— Task description —
I'd like every line from the material below that has "moderation" in it.
(Beginning of Source data)
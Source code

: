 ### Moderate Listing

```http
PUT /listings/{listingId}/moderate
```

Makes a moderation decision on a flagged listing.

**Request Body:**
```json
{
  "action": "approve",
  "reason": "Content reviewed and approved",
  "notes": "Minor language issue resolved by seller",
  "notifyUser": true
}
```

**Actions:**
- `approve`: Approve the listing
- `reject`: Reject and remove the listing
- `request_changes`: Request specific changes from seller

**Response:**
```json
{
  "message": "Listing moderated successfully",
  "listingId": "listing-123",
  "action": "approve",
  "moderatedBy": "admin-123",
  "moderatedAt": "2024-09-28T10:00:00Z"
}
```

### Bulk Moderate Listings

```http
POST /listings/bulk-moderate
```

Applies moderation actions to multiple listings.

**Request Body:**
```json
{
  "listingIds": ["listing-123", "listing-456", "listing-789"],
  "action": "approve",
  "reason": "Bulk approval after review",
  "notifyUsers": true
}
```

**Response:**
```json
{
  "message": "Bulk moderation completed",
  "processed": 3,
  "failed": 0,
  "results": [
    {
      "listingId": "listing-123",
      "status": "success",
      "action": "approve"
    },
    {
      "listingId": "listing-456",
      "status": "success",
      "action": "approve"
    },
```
(End of Source data)
— Answer for the task —
Makes a moderation decision on a flagged listing.
Applies moderation actions to multiple listings.
  "message": "Bulk moderation completed",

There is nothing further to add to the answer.